Boetsch served her first five years as an attorney
in the Washoe County district attorney's office before she and
fellow Assistant District Attorney Pat Mooney left to start
their own firm.
There are some things Boetsch simply won't discuss,
chief among them her family life and her relationship with the
Catholic Church. She's single, has no children of her own and
tends to like it that way.
"I am not particularly maternal," said Boetsch,
who nonetheless named one of her three cats Lily, for a friend's
child.
Even so, she rejects the notion that she's a
loner. "I enjoy my own company, but no, I don't sit in a corner
in my house alone every night and drink milk with the cats."
She's likewise relatively quiet on tragedies
that have struck her, including the deaths of her father, a
local school board member, from a heart attack when she was
13, and her brother from an automobile accident when she was
20. Her mother, a schoolteacher, also died of a heart attack,
six years ago.
"Yes, my dad's death was very painful, and it
does alter the way you grow up," she said tersely. "But I don't
view my life as having a signpost here and there that you have
to analyze."
As an attorney, she receives high praise and
last week finished her one-year term as president of the Washoe
County Bar Association. When the offer came from Gov. Bob Miller
to be appointed to the Ethics Commission in 1993, she leaped
at it.
"The whole idea was intellectually interesting,"

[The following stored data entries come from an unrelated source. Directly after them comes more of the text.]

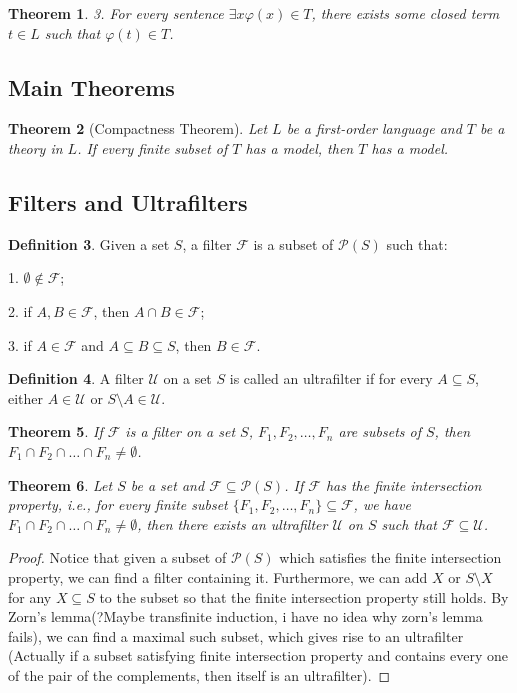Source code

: \documentclass[12pt, reqno]{amsart}
\newtheorem{theorem}{Theorem}[section]
\theoremstyle{definition}
\newtheorem{definition}[theorem]{Definition}
\theoremstyle{remark}
\numberwithin{equation}{section}
\begin{document}
{\begin{theorem}
    3. For every sentence $\exists x \varphi(x) \in T$, there exists some closed term $t\in L$ such that $\varphi(t) \in T$.


\end{theorem}
\subsection{Main Theorems}

\begin{theorem}[Compactness Theorem]
    Let $L$ be a first-order language and $T$ be a theory in $L$. If every finite subset of $T$ has a model, then $T$ has a model.
\end{theorem}

\subsection{Filters and Ultrafilters}

\begin{definition}
    Given a set $S$, a filter $\mathcal{F}$ is a subset of $\mathcal{P}(S)$ such that:

    1. $\emptyset \notin \mathcal{F}$;

    2. if $A, B \in \mathcal{F}$, then $A \cap B \in \mathcal{F}$;

    3. if $A \in \mathcal{F}$ and $A \subseteq B \subseteq S$, then $B \in \mathcal{F}$.
\end{definition}

\begin{definition}
    A filter $\mathcal{U}$ on a set $S$ is called an ultrafilter if for every $A \subseteq S$, either $A \in \mathcal{U}$ or $S \setminus A \in \mathcal{U}$.
\end{definition}

\begin{theorem}
    If $\mathcal{F}$ is a filter on a set $S$, $F_1, F_2, \ldots, F_n$ are subsets of $S$, then $F_1 \cap F_2 \cap \ldots \cap F_n \neq \emptyset$.
\end{theorem}

\begin{theorem}
    Let $S$ be a set and $\mathcal{F}\subseteq \mathcal{P}(S)$. If $\mathcal{F}$ has the finite intersection property, i.e., for every finite subset $\{F_1, F_2, \ldots, F_n\} \subseteq \mathcal{F}$, we have $F_1 \cap F_2 \cap \ldots \cap F_n \neq \emptyset$, then there exists an ultrafilter $\mathcal{U}$ on $S$ such that $\mathcal{F} \subseteq \mathcal{U}$.
\end{theorem}
\begin{proof}
    Notice that given a subset of $\mathcal{P}(S)$ which satisfies the finite intersection property, we can find a filter containing it. Furthermore, we can add $X$ or $S\setminus X$ for any $X\subseteq S$ to the subset so that the finite intersection property still holds. By Zorn's lemma(?Maybe transfinite induction, i have no idea why zorn's lemma fails), we can find a maximal such subset, which gives rise to an ultrafilter (Actually if a subset satisfying finite intersection property and contains every one of the pair of the complements, then itself is an ultrafilter).
\end{proof}

}
\end{document}
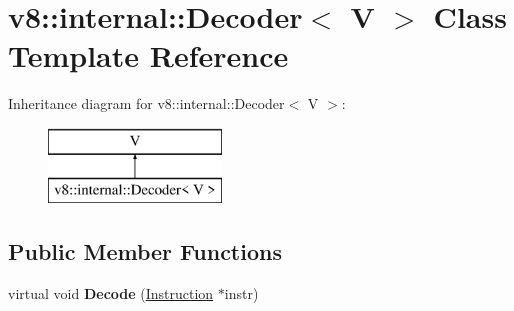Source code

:\hypertarget{classv8_1_1internal_1_1_decoder}{}\section{v8\+:\+:internal\+:\+:Decoder$<$ V $>$ Class Template Reference}
\label{classv8_1_1internal_1_1_decoder}
Inheritance diagram for v8\+:\+:internal\+:\+:Decoder$<$ V $>$\+:\begin{figure}[H]
\begin{center}
\leavevmode
\includegraphics[height=2.000000cm]{classv8_1_1internal_1_1_decoder}
\end{center}
\end{figure}
\subsection*{Public Member Functions}
\begin{DoxyCompactItemize}
\item 
virtual void {\bfseries Decode} (\hyperlink{classv8_1_1internal_1_1_instruction}{Instruction} $\ast$instr)\hypertarget{classv8_1_1internal_1_1_decoder_a8981c25a9530bdbe6b44f21c96a7be22}{}\label{classv8_1_1internal_1_1_decoder_a8981c25a9530bdbe6b44f21c96a7be22}

\end{DoxyCompactItemize}
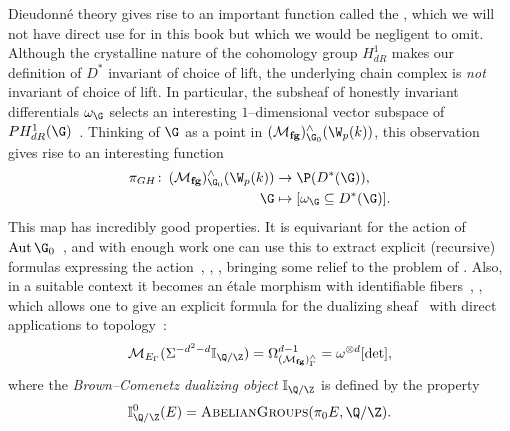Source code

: \begin{remark}\label{ThePeriodMapSection}
Dieudonn\'e theory gives rise to an important function called the , which we will not have direct use for in this book but which we would be negligent to omit.  Although the crystalline nature of the cohomology group \(H^1_{dR}\) makes our definition of \(D^*\) invariant of choice of lift, the underlying chain complex is \emph{not} invariant of choice of lift.  In particular, the subsheaf of honestly invariant differentials \(\omega_{\G}\) selects an interesting \(1\)--dimensional vector subspace of \(PH^1_{dR}(\G)\)~\cite[Section 2.3]{MoravaCobordismComodules}.  Thinking of \(\G\) as a point in \((\moduli{fg})^\wedge_{\G_0}(\W_p(k))\), this observation gives rise to an interesting function
\begin{align*}
\pi_{GH}\co (\moduli{fg})^\wedge_{\G_0}(\W_p(k)) & \to \P(D^*(\G)), \\
\G & \mapsto [\omega_{\G} \subseteq D^*(\G)].
\end{align*}
This map has incredibly good properties.  It is equivariant for the action of \(\Aut \G_0\)~\cite[Theorem 1]{HopkinsGrossAnnouncement}, and with enough work one can use this to extract explicit (recursive) formulas expressing the action~\cite{DevinatzHopkins}, \cite[Section 24]{StricklandFPFP}, \cite[Section 22]{HopkinsGrossEquivVBs}, bringing some relief to the problem of .  Also, in a suitable context it becomes an \'etale morphism with identifiable fibers~\cite[Theorem 1]{HopkinsGrossAnnouncement}, \cite[Sections 23-4]{HopkinsGrossEquivVBs}, which allows one to give an explicit formula for the dualizing sheaf~\cite[Corollary 3]{HopkinsGrossAnnouncement} with direct applications to topology~\cite[Theorem 6]{HopkinsGrossAnnouncement}: \[\context{E_\Gamma}(\Susp^{-d^2 - d} \mathbb I_{\Q/\Z}) = \Omega^{d - 1}_{(\moduli{fg})^\wedge_\Gamma} = \omega^{\otimes d}[\det],\] where the \textit{Brown--Comenetz dualizing object} \(\mathbb I_{\Q/\Z}\) is defined by the property \[\mathbb I_{\Q/\Z}^0(E) = \CatOf{AbelianGroups}(\pi_0 E, \Q/\Z).\]


\end{remark}
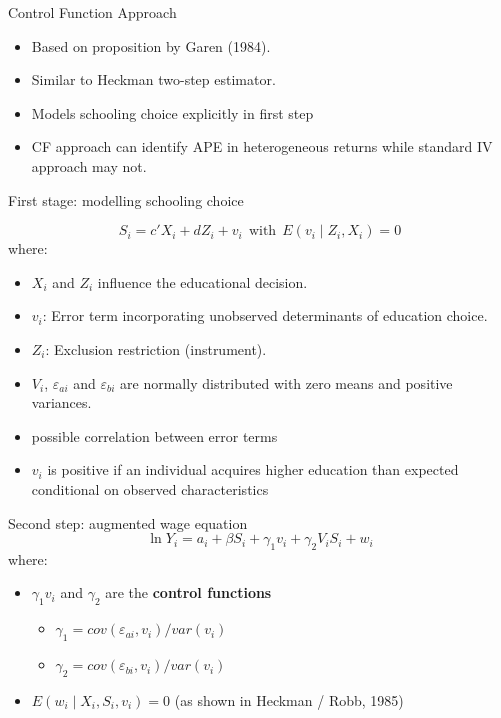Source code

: \documentclass[10pt,ignorenonframetext,]{beamer}
\providecommand{\tightlist}{%
  \setlength{\itemsep}{0pt}\setlength{\parskip}{0pt}}
\begin{document}
\begin{frame}[allowframebreaks]{Control Function Approach}
\protect\hypertarget{control-function-approach}{}

\begin{itemize}
\tightlist
\item
  Based on proposition by Garen (1984).
\item
  Similar to Heckman two-step estimator.
\item
  Models schooling choice explicitly in first step
\item
  CF approach can identify APE in heterogeneous returns while standard
  IV approach may not.
\end{itemize}

First stage: modelling schooling choice

\[S_i = c'X_i + dZ_i + v_i ~~\text{with}~~ E(v_i \mid Z_i, X_i) = 0\]
where:

\begin{itemize}
\item
  \(X_i\) and \(Z_i\) influence the educational decision.
\item
  \(v_i\): Error term incorporating unobserved determinants of education
  choice.
\item
  \(Z_i\): Exclusion restriction (instrument).
\item
  \(V_i\), \(\varepsilon_{ai}\) and \(\varepsilon_{bi}\) are normally
  distributed with zero means and positive variances.
\item
  possible correlation between error terms
\item
  \(v_i\) is positive if an individual acquires higher education than
  expected conditional on observed characteristics
\end{itemize}

Second step: augmented wage equation
\[\ln Y_i = a_i + \beta S_i + \gamma_1 v_i + \gamma_2 V_iS_i + w_i
\] where:

\begin{itemize}
\item
  \(\gamma_1 v_i\) and \(\gamma_2\) are the \textbf{control functions}

  \begin{itemize}
  \item
    \(\gamma_1 = cov(\varepsilon_{ai}, v_i) /var(v_i)\)
  \item
    \(\gamma_2 = cov(\varepsilon_{bi}, v_i) /var(v_i)\)
  \end{itemize}
\item
  \(E(w_i \mid X_i, S_i, v_i) = 0\) (as shown in Heckman / Robb, 1985)
\end{itemize}


\end{frame}
\end{document}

she said. "The concept of ethics in government seemed like something
appropriate and laudable. I was raised to give back to the community,
that there's a measure of service that comes with being alive
on this planet."
As private as she tries to be, her position
on the Ethics Commission makes her a public figure. When she
was arrested in March 1997 for driving under the influence,
it was widely reported. She pleaded guilty to misdemeanor drunken
driving, attended drunken driving school and served two days
under house arrest.
"My private life is mine, and it's staying there,"
she answered to questions about the incident. "I learned how
people get treated when they get taken to jail, but that's all
I'm going to say."
Yet the incident has given fodder to Boetsch
critics who have been reprimanded by the Ethics Commission.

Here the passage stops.